Records for processing:
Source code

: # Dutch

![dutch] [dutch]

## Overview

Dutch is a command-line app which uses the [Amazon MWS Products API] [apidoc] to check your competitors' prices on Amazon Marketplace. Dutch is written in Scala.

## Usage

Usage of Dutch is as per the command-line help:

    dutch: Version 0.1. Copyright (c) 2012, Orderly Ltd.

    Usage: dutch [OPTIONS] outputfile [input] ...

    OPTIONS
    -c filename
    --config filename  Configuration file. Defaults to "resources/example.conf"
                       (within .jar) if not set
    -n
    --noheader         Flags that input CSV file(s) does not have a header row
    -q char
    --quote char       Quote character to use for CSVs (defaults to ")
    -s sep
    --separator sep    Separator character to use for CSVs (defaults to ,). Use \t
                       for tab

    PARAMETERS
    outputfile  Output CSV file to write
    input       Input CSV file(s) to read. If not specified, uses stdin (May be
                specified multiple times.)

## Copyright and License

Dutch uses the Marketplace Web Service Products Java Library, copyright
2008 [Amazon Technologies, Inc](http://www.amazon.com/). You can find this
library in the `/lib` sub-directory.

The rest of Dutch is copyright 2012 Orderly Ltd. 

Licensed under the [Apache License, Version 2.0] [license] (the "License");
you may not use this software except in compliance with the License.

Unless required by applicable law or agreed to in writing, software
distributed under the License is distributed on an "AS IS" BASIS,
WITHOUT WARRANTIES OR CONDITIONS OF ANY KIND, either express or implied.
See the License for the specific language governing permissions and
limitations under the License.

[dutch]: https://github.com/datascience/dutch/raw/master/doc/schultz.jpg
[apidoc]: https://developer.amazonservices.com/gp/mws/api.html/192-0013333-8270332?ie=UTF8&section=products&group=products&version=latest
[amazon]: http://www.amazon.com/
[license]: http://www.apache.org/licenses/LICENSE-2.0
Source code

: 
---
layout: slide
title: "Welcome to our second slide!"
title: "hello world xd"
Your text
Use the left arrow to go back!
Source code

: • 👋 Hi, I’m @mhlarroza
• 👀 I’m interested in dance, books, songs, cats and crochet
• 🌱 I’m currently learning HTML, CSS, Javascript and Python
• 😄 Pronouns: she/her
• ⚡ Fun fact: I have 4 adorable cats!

Instructions for the task:
Line by line, retype the records with no changes.

Completed task:
Source code

: # Dutch

![dutch] [dutch]

## Overview

Dutch is a command-line app which uses the [Amazon MWS Products API] [apidoc] to check your competitors' prices on Amazon Marketplace. Dutch is written in Scala.

## Usage

Usage of Dutch is as per the command-line help:

    dutch: Version 0.1. Copyright (c) 2012, Orderly Ltd.

    Usage: dutch [OPTIONS] outputfile [input] ...

    OPTIONS
    -c filename
    --config filename  Configuration file. Defaults to "resources/example.conf"
                       (within .jar) if not set
    -n
    --noheader         Flags that input CSV file(s) does not have a header row
    -q char
    --quote char       Quote character to use for CSVs (defaults to ")
    -s sep
    --separator sep    Separator character to use for CSVs (defaults to ,). Use \t
                       for tab

    PARAMETERS
    outputfile  Output CSV file to write
    input       Input CSV file(s) to read. If not specified, uses stdin (May be
                specified multiple times.)

## Copyright and License

Dutch uses the Marketplace Web Service Products Java Library, copyright
2008 [Amazon Technologies, Inc](http://www.amazon.com/). You can find this
library in the `/lib` sub-directory.

The rest of Dutch is copyright 2012 Orderly Ltd. 

Licensed under the [Apache License, Version 2.0] [license] (the "License");
you may not use this software except in compliance with the License.

Unless required by applicable law or agreed to in writing, software
distributed under the License is distributed on an "AS IS" BASIS,
WITHOUT WARRANTIES OR CONDITIONS OF ANY KIND, either express or implied.
See the License for the specific language governing permissions and
limitations under the License.

[dutch]: https://github.com/datascience/dutch/raw/master/doc/schultz.jpg
[apidoc]: https://developer.amazonservices.com/gp/mws/api.html/192-0013333-8270332?ie=UTF8&section=products&group=products&version=latest
[amazon]: http://www.amazon.com/
[license]: http://www.apache.org/licenses/LICENSE-2.0
Source code

: 
---
layout: slide
title: "Welcome to our second slide!"
title: "hello world xd"
Your text
Use the left arrow to go back!
Source code

: • 👋 Hi, I’m @mhlarroza
• 👀 I’m interested in dance, books, songs, cats and crochet
• 🌱 I’m currently learning HTML, CSS, Javascript and Python
• 😄 Pronouns: she/her
• ⚡ Fun fact: I have 4 adorable cats!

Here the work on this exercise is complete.